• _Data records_
########

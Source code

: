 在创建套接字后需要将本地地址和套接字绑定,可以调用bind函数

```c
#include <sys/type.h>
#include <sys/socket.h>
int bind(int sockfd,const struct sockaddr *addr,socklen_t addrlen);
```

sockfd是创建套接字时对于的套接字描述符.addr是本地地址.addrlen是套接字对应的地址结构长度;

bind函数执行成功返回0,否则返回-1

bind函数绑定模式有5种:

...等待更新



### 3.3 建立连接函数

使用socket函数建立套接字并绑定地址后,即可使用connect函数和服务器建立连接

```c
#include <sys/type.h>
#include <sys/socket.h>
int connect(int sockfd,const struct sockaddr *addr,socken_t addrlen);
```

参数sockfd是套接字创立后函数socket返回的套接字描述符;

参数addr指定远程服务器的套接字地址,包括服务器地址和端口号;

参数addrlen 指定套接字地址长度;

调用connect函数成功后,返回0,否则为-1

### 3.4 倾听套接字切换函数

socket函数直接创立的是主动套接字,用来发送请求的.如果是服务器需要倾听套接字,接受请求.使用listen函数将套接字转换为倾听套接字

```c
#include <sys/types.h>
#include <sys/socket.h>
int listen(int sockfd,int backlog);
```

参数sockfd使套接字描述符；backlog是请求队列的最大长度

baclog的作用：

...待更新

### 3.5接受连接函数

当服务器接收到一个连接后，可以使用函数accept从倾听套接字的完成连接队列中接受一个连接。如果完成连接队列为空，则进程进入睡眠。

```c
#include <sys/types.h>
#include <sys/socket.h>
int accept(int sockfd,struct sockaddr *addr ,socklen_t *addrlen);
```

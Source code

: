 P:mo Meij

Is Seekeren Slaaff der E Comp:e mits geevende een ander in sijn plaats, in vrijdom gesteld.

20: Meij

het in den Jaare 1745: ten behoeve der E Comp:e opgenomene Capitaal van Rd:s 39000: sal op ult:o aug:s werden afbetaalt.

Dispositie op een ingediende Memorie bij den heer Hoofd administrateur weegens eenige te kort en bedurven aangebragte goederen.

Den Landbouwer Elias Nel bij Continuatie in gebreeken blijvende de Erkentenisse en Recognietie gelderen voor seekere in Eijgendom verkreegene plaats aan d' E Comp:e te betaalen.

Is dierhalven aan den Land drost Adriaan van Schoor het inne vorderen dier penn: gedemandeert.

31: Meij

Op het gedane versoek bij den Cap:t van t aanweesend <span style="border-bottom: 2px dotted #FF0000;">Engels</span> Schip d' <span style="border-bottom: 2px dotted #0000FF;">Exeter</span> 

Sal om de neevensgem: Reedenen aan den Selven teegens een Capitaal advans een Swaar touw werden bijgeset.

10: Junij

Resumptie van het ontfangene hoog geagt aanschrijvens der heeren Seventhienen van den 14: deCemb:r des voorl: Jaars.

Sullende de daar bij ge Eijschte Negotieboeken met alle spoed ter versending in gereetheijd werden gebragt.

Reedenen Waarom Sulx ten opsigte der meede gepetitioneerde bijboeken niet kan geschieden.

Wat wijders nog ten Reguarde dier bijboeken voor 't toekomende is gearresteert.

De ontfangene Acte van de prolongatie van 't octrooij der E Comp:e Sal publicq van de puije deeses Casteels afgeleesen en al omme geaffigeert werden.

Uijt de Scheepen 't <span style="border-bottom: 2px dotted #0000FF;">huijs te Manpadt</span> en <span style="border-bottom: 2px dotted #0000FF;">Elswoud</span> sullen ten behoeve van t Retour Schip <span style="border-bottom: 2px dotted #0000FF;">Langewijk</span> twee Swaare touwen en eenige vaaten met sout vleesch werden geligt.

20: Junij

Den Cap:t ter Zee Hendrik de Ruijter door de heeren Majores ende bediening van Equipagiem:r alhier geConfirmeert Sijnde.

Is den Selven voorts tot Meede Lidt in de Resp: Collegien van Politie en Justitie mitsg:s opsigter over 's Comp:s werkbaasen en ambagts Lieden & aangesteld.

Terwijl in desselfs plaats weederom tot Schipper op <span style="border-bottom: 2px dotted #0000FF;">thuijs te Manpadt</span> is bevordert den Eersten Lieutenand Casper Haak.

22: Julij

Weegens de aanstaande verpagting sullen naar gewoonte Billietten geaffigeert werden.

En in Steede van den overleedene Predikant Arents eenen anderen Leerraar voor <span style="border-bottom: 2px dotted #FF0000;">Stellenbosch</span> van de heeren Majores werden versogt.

########

• _HOW TO COMPLETE THIS TASK_
Retyping every line above exactly is all that is needed.

• _FINISHED EXERCISE_
Source code

: 在创建套接字后需要将本地地址和套接字绑定,可以调用bind函数

```c
#include <sys/type.h>
#include <sys/socket.h>
int bind(int sockfd,const struct sockaddr *addr,socklen_t addrlen);
```

sockfd是创建套接字时对于的套接字描述符.addr是本地地址.addrlen是套接字对应的地址结构长度;

bind函数执行成功返回0,否则返回-1

bind函数绑定模式有5种:

...等待更新



### 3.3 建立连接函数

使用socket函数建立套接字并绑定地址后,即可使用connect函数和服务器建立连接

```c
#include <sys/type.h>
#include <sys/socket.h>
int connect(int sockfd,const struct sockaddr *addr,socken_t addrlen);
```

参数sockfd是套接字创立后函数socket返回的套接字描述符;

参数addr指定远程服务器的套接字地址,包括服务器地址和端口号;

参数addrlen 指定套接字地址长度;

调用connect函数成功后,返回0,否则为-1

### 3.4 倾听套接字切换函数

socket函数直接创立的是主动套接字,用来发送请求的.如果是服务器需要倾听套接字,接受请求.使用listen函数将套接字转换为倾听套接字

```c
#include <sys/types.h>
#include <sys/socket.h>
int listen(int sockfd,int backlog);
```

参数sockfd使套接字描述符；backlog是请求队列的最大长度

baclog的作用：

...待更新

### 3.5接受连接函数

当服务器接收到一个连接后，可以使用函数accept从倾听套接字的完成连接队列中接受一个连接。如果完成连接队列为空，则进程进入睡眠。

```c
#include <sys/types.h>
#include <sys/socket.h>
int accept(int sockfd,struct sockaddr *addr ,socklen_t *addrlen);
```

Source code

: P:mo Meij

Is Seekeren Slaaff der E Comp:e mits geevende een ander in sijn plaats, in vrijdom gesteld.

20: Meij

het in den Jaare 1745: ten behoeve der E Comp:e opgenomene Capitaal van Rd:s 39000: sal op ult:o aug:s werden afbetaalt.

Dispositie op een ingediende Memorie bij den heer Hoofd administrateur weegens eenige te kort en bedurven aangebragte goederen.

Den Landbouwer Elias Nel bij Continuatie in gebreeken blijvende de Erkentenisse en Recognietie gelderen voor seekere in Eijgendom verkreegene plaats aan d' E Comp:e te betaalen.

Is dierhalven aan den Land drost Adriaan van Schoor het inne vorderen dier penn: gedemandeert.

31: Meij

Op het gedane versoek bij den Cap:t van t aanweesend <span style="border-bottom: 2px dotted #FF0000;">Engels</span> Schip d' <span style="border-bottom: 2px dotted #0000FF;">Exeter</span> 

Sal om de neevensgem: Reedenen aan den Selven teegens een Capitaal advans een Swaar touw werden bijgeset.

10: Junij

Resumptie van het ontfangene hoog geagt aanschrijvens der heeren Seventhienen van den 14: deCemb:r des voorl: Jaars.

Sullende de daar bij ge Eijschte Negotieboeken met alle spoed ter versending in gereetheijd werden gebragt.

Reedenen Waarom Sulx ten opsigte der meede gepetitioneerde bijboeken niet kan geschieden.

Wat wijders nog ten Reguarde dier bijboeken voor 't toekomende is gearresteert.

De ontfangene Acte van de prolongatie van 't octrooij der E Comp:e Sal publicq van de puije deeses Casteels afgeleesen en al omme geaffigeert werden.

Uijt de Scheepen 't <span style="border-bottom: 2px dotted #0000FF;">huijs te Manpadt</span> en <span style="border-bottom: 2px dotted #0000FF;">Elswoud</span> sullen ten behoeve van t Retour Schip <span style="border-bottom: 2px dotted #0000FF;">Langewijk</span> twee Swaare touwen en eenige vaaten met sout vleesch werden geligt.

20: Junij

Den Cap:t ter Zee Hendrik de Ruijter door de heeren Majores ende bediening van Equipagiem:r alhier geConfirmeert Sijnde.

Is den Selven voorts tot Meede Lidt in de Resp: Collegien van Politie en Justitie mitsg:s opsigter over 's Comp:s werkbaasen en ambagts Lieden & aangesteld.

Terwijl in desselfs plaats weederom tot Schipper op <span style="border-bottom: 2px dotted #0000FF;">thuijs te Manpadt</span> is bevordert den Eersten Lieutenand Casper Haak.

22: Julij

Weegens de aanstaande verpagting sullen naar gewoonte Billietten geaffigeert werden.

En in Steede van den overleedene Predikant Arents eenen anderen Leerraar voor <span style="border-bottom: 2px dotted #FF0000;">Stellenbosch</span> van de heeren Majores werden versogt.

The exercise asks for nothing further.